I loved the first half of the book; I’ve read very little about Pakistan during that period and I enjoyed getting to know the two girls and watching them go about their daily lives. The fourteen-year-old Maryam and Zahra have the same hopes, dreams, concerns and problems that many young women will be able to relate to, whenever and wherever they grew up – the changes in their bodies with the onset of puberty, their first relationships with boys, worries over homework and exams, and finding small ways to rebel against their parents. The political situation in Pakistan is also explored, culminating in the 1988 election victory of Benazir Bhutto. It is during a party celebrating this democratic triumph that Zahra and Maryam experience a terrifying incident that changes the course of their lives.

The novel then jumps forward by three decades to 2019 and we discover that Zahra and Maryam are both now living in London where they have each become hugely successful in their chosen careers. They are still best friends but have found themselves at opposite ends of the UK political spectrum with opposing views on topics like immigration, technology and government surveillance. These tensions increase when a figure from their past comes back into their lives and we begin to wonder whether their friendship can survive.

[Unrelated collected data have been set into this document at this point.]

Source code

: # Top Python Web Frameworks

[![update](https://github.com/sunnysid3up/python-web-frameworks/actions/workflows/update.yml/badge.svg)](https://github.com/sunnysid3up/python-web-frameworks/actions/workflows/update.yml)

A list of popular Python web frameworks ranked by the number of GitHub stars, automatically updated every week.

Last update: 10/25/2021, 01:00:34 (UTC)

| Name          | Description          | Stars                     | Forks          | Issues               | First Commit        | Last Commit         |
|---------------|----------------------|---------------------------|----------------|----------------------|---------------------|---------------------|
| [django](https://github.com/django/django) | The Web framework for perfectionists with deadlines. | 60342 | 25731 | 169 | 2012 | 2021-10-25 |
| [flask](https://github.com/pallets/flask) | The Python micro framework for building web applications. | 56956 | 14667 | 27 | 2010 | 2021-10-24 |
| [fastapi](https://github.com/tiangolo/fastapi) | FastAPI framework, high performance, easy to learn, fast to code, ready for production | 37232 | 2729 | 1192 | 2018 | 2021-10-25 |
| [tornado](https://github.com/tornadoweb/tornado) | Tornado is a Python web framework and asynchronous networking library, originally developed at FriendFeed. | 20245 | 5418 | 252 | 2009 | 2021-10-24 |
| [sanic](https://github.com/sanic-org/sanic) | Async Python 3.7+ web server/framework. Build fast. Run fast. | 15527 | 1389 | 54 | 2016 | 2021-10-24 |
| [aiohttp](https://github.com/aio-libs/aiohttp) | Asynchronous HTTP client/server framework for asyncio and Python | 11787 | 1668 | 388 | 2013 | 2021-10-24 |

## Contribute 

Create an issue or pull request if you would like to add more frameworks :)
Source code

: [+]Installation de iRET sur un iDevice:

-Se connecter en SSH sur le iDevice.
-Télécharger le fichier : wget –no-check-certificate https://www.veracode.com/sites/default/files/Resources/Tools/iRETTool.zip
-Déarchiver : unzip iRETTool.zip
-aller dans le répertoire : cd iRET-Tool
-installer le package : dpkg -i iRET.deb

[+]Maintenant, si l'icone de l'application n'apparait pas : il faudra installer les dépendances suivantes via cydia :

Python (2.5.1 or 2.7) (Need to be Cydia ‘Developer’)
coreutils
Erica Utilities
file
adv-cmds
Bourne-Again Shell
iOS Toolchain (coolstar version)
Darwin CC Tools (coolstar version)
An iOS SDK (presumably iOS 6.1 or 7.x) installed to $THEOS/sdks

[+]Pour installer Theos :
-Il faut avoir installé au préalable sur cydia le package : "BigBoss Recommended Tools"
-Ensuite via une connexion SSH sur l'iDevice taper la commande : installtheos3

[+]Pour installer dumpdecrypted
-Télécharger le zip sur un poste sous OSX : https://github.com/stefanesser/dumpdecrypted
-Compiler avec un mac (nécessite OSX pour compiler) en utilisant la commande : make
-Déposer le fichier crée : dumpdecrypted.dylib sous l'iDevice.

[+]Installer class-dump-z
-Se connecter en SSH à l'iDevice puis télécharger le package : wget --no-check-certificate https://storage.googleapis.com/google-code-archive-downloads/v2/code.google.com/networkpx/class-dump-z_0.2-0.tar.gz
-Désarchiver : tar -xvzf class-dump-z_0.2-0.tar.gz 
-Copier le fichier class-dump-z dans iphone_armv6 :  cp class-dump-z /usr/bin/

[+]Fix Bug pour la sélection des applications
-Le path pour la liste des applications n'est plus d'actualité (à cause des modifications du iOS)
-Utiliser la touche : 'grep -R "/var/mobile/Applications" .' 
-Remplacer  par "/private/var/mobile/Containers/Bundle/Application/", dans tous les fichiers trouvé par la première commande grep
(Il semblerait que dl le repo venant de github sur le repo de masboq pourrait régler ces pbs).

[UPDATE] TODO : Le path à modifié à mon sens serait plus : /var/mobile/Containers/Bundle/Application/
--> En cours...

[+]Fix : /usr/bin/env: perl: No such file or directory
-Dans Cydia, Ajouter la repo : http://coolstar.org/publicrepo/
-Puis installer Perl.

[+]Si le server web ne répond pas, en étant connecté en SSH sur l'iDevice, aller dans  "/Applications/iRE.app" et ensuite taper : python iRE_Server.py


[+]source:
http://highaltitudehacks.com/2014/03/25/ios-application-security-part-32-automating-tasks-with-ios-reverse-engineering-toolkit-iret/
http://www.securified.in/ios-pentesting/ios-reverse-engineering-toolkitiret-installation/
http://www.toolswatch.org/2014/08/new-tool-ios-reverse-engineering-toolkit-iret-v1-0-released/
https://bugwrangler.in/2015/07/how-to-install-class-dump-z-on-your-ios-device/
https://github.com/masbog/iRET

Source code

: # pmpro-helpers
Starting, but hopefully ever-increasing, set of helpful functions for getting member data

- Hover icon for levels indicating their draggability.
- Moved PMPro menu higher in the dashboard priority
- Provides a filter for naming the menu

The second half of the book didn’t interest me as much as the first. The 1980s Pakistan setting felt much more vivid and real to me than the modern day London one did and I found both characters more likeable as teenagers than they were as the adults they became. It also seemed to me that some of the situations Shamsie put them in were deliberately contrived in order to create conflict between them, rather than things that would have arisen naturally. Still, I liked the ending, which I found both ambiguous and believable, and I was intrigued by the central idea that perhaps when we’ve known someone all our lives we still see them as the person they used to be instead of the person they are now.

Have you read anything by Kamila Shamsie? Which of her books should I read next?

19 thoughts on “Best of Friends by Kamila Shamsie

  1. Lory says:

    I read Home Fire (a personal recommendation to me by Deb of The Book Stop) and I do recommend that, although I also found some parts a bit contrived. There is at times the need to make a political point that overwhelms the reality of the characters. However, it definitely brings out some issues that need to be heard, and the transformation of Antigone was quite ingenious.

    • Helen says:

      I found the same with this book – I felt that the second half became too concerned with putting across a political message at the expense of the characters. I did enjoy it, though, and I like the sound of Home Fire so will think about reading that one next.

  2. Laura says:

    I really liked this one! As others have said, the obvious next choice is Home Fire which is much closer to this one than A God in Every Stone (or Burnt Shadows), both of which I struggled with.

    • Helen says:

      I’m glad you liked this one too! I did enjoy it, although the first half worked better for me than the second. Sorry to hear you struggled with Burnt Shadows, but I’ll definitely consider reading Home Fire.

  3. heavenali says:

    I finished this last week. I am a big fan of Kamila Shamsie and have read all her novels. I also loved the Pakistan section, and thought the second half of the narrative slowed down a bit. Overall I really enjoyed it, but my favourites by her are Home Fire and Burnt Shadows.

  4. Liz Dexter says:

    I like your last paragraph: yes, that does come up in discussions of older friends. I enjoyed both parts of the novel; I felt they both came alive in different ways, and I liked the internal conflicts in the women’s lives now. I have read Salt and Saffron, too, by the way, and I reviewed it saying it was interesting and enjoyable but that was in 2005ish and I don’t remember much about it!

    • Helen says:

      I’m glad you enjoyed Salt and Saffron even if you can’t remember much about it now. A few people have mentioned liking that one so I’ll look out for it!